Catherine choked on her words, flooded with memories of shattered skulls and too much blood.

"Good hun- Catherine." The Doll reached forward tentatively, hand resting on Catherine's knee. "You're hurting."

"Of course I am!" she shouted, smacking the hand away. "I killed those people! I killed them! That's… it's insane! Your fucking blood made me ignore it! I barely noticed as I cut them down, because I was high off- off whatever the hell is in it!"

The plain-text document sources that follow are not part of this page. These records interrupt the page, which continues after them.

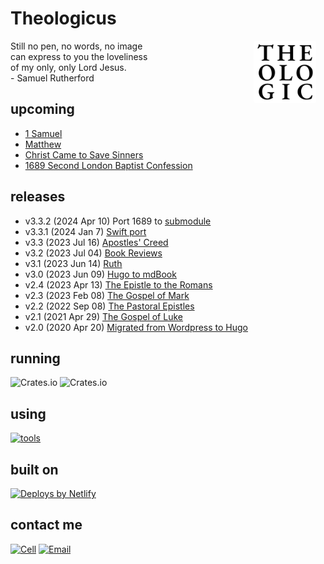 # Theologicus
<img style="float:right; border-radius: 4px; margin-right: 15px; margin-bottom: 10px" src="src/logo-theologicus.png" width="100" align="right">Still no pen, no words, no image  
can express to you the loveliness  
of my only, only Lord Jesus.  
\- Samuel Rutherford

## upcoming

- [1 Samuel](https://theologic.us/samuel-1/index.html)
- [Matthew](https://theologic.us/matthew/index.md)
- [Christ Came to Save Sinners](https://theologic.us/doctrine-christ-saves/index.html)
- [1689 Second London Baptist Confession](https://theologic.us/confession-1689/index.md)

## releases

- v3.3.2 (2024 Apr 10) Port 1689 to [submodule](https://github.com/joelouthan/theologicus-1689)
- v3.3.1 (2024 Jan 7) [Swift port](https://github.com/joelouthan/com.theologicus)
- v3.3 (2023 Jul 16) [Apostles' Creed](https://theologic.us/creed-apostles/index.md)
- v3.2 (2023 Jul 04) [Book Reviews](https://theologic.us/reviews/index.md)
- v3.1 (2023 Jun 14) [Ruth](https://theologic.us/ruth/index.md)
- v3.0 (2023 Jun 09) [Hugo to mdBook](https://theologic.us)
- v2.4 (2023 Apr 13) [The Epistle to the Romans](https://theologic.us/romans/index.md)
- v2.3 (2023 Feb 08) [The Gospel of Mark](https://theologic.us/mark/index.md)
- v2.2 (2022 Sep 08) [The Pastoral Epistles](https://theologic.us/pastorals/index.md)
- v2.1 (2021 Apr 29) [The Gospel of Luke](https://theologic.us/luke/index.md)
- v2.0 (2020 Apr 20) [Migrated from Wordpress to Hugo](https://github.com/joelouthan/theologic.us)

## running

![Crates.io](https://img.shields.io/crates/v/mdbook)
![Crates.io](https://img.shields.io/crates/v/mdbook-toc)

## using

[![tools](https://skillicons.dev/icons?i=vscode,vim,rust,md,css,html,bash,git,github,netlify,linux)]()

## built on

<a href="https://www.netlify.com"><img src="https://www.netlify.com/v3/img/components/netlify-color-accent.svg" alt="Deploys by Netlify" /></a>

## contact me

[![Cell](https://img.shields.io/badge/SMS-joseph-437790?style=flat-square&logo=Apple)](sms:8177071486)
[![Email](https://img.shields.io/badge/Email-joseph-success?style=flat-square&logo=Minutemailer)](mailto:joe@theologic.us)
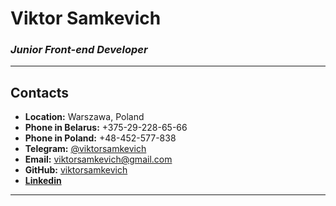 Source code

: # **Viktor Samkevich**
### *Junior Front-end Developer*

***

## **Contacts**
- **Location:** Warszawa, Poland
- **Phone in Belarus:** +375-29-228-65-66
- **Phone in Poland:** +48-452-577-838
- **Telegram:** [@viktorsamkevich](https://t.me/viktorsamkevich)
- **Email:** viktorsamkevich@gmail.com
- **GitHub:** [viktorsamkevich](https://github.com/viktorsamkevich)
- **[Linkedin](https://www.linkedin.com/in/viktorsamkevich/)**

***
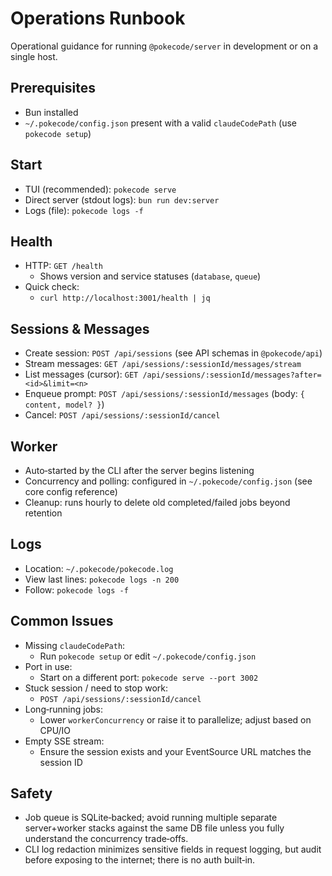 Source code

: # Operations Runbook

Operational guidance for running `@pokecode/server` in development or on a single host.

## Prerequisites

- Bun installed
- `~/.pokecode/config.json` present with a valid `claudeCodePath` (use `pokecode setup`)

## Start

- TUI (recommended): `pokecode serve`
- Direct server (stdout logs): `bun run dev:server`
- Logs (file): `pokecode logs -f`

## Health

- HTTP: `GET /health`
  - Shows version and service statuses (`database`, `queue`)
- Quick check:
  - `curl http://localhost:3001/health | jq`

## Sessions & Messages

- Create session: `POST /api/sessions` (see API schemas in `@pokecode/api`)
- Stream messages: `GET /api/sessions/:sessionId/messages/stream`
- List messages (cursor): `GET /api/sessions/:sessionId/messages?after=<id>&limit=<n>`
- Enqueue prompt: `POST /api/sessions/:sessionId/messages` (body: `{ content, model? }`)
- Cancel: `POST /api/sessions/:sessionId/cancel`

## Worker

- Auto‑started by the CLI after the server begins listening
- Concurrency and polling: configured in `~/.pokecode/config.json` (see core config reference)
- Cleanup: runs hourly to delete old completed/failed jobs beyond retention

## Logs

- Location: `~/.pokecode/pokecode.log`
- View last lines: `pokecode logs -n 200`
- Follow: `pokecode logs -f`

## Common Issues

- Missing `claudeCodePath`:
  - Run `pokecode setup` or edit `~/.pokecode/config.json`
- Port in use:
  - Start on a different port: `pokecode serve --port 3002`
- Stuck session / need to stop work:
  - `POST /api/sessions/:sessionId/cancel`
- Long‑running jobs:
  - Lower `workerConcurrency` or raise it to parallelize; adjust based on CPU/IO
- Empty SSE stream:
  - Ensure the session exists and your EventSource URL matches the session ID

## Safety

- Job queue is SQLite‑backed; avoid running multiple separate server+worker stacks against the same DB file unless you fully understand the concurrency trade‑offs.
- CLI log redaction minimizes sensitive fields in request logging, but audit before exposing to the internet; there is no auth built‑in.
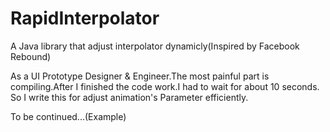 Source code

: # RapidInterpolator
A Java library that adjust interpolator dynamicly(Inspired by Facebook Rebound)

As a UI Prototype Designer & Engineer.The most painful part is compiling.After I finished the code work.I had to wait for about 10 seconds. So I write this for adjust animation's Parameter efficiently.

To be continued...(Example)
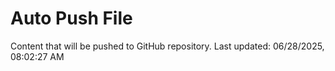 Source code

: # Auto Push File

Content that will be pushed to GitHub repository.
Last updated: 06/28/2025, 08:02:27 AM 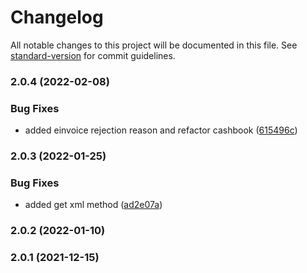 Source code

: # Changelog

All notable changes to this project will be documented in this file. See [standard-version](https://github.com/conventional-changelog/standard-version) for commit guidelines.

### 2.0.4 (2022-02-08)


### Bug Fixes

* added einvoice rejection reason and refactor cashbook ([615496c](https://github.com/fattureincloud/fattureincloud-ruby-sdk/commit/615496ca267c03509f8d24ba28c41f8f0972de64))

### 2.0.3 (2022-01-25)


### Bug Fixes

* added get xml method ([ad2e07a](https://github.com/fattureincloud/fattureincloud-ruby-sdk/commit/ad2e07afdd69397a01eabfb34f1fe3e1ba764eca))

### 2.0.2 (2022-01-10)

### 2.0.1 (2021-12-15)
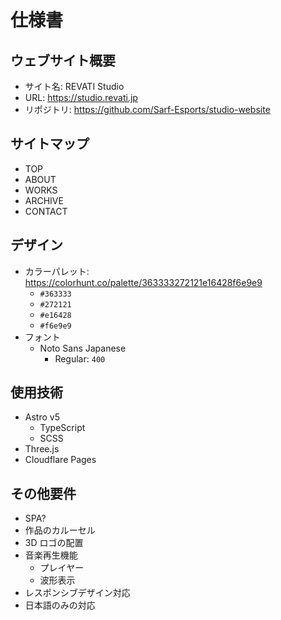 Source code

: # 仕様書

<!-- 不足や変更点等があれば随時更新してください。 -->

## ウェブサイト概要

- サイト名: REVATI Studio
- URL: https://studio.revati.jp
- リポジトリ: https://github.com/Sarf-Esports/studio-website

## サイトマップ

- TOP
- ABOUT
- WORKS
- ARCHIVE
- CONTACT

## デザイン

- カラーパレット: https://colorhunt.co/palette/363333272121e16428f6e9e9
	- `#363333`
	- `#272121`
	- `#e16428`
	- `#f6e9e9`
- フォント
	- Noto Sans Japanese
		- Regular: `400`

## 使用技術

- Astro v5
	- TypeScript
	- SCSS
- Three.js
- Cloudflare Pages

## その他要件

- SPA?
- 作品のカルーセル
- 3D ロゴの配置
- 音楽再生機能
	- プレイヤー
	- 波形表示
- レスポンシブデザイン対応
- 日本語のみの対応
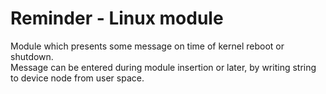 # Reminder - Linux module

Module which presents some message on time of kernel reboot or shutdown.  
Message can be entered during module insertion or later, by writing string to device node from user space.

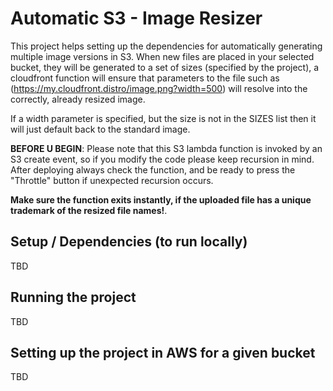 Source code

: # Automatic S3 - Image Resizer

This project helps setting up the dependencies for automatically generating multiple image versions in S3. When new files are placed in your selected bucket, they will be generated to a set of sizes (specified by the project), a cloudfront function will ensure that parameters to the file such as (https://my.cloudfront.distro/image.png?width=500) will resolve into the correctly, already resized image.

If a width parameter is specified, but the size is not in the SIZES list then it will just default back to the standard image.

**BEFORE U BEGIN**: Please note that this S3 lambda function is invoked by an S3 create event, so if you modify the code please keep recursion in mind. After deploying always check the function, and be ready to press the "Throttle" button if unexpected recursion occurs. 

**Make sure the function exits instantly, if the uploaded file has a unique trademark of the resized file names!**. 

## Setup / Dependencies (to run locally)

TBD

## Running the project

TBD

## Setting up the project in AWS for a given bucket

TBD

Standing up, she glared at the Doll. "Whatever it did, you need to fix it. Get it out of me, do what you need to get rid of that blood."

"Catherine, I apologize, but nothing can be done. The Blood is a part of you now. You signed the contract, you are bound to the Dream… it cannot be changed. You must end the hunt."

She cursed, raising her hand as if to strike the Doll. "I… I was dying, not even cognizant of what was happening when I signed that damned contract. There has to be a way out of it!"

The Doll stood, shaking her head sadly. "I'm afraid nothing there is nothing that can be done. The gods speak from you as they do all hunters. Even once you conquer the beasts of Yharnam, that will remain the same."

"So I'm cursed? Forever? That's it, that's everything?"

"I… I am sorry, Catherine, but yes. You are a part of the Dream, part of Yharnam, it is irrevocable."

"Damnit!"

Catherine did her best not to shove the doll out of the way, pushing up the steps towards the Workshop. She slammed her hands onto the table nearest Gehrman, the man smiling at her.

"What? Already had enough of the beasts?"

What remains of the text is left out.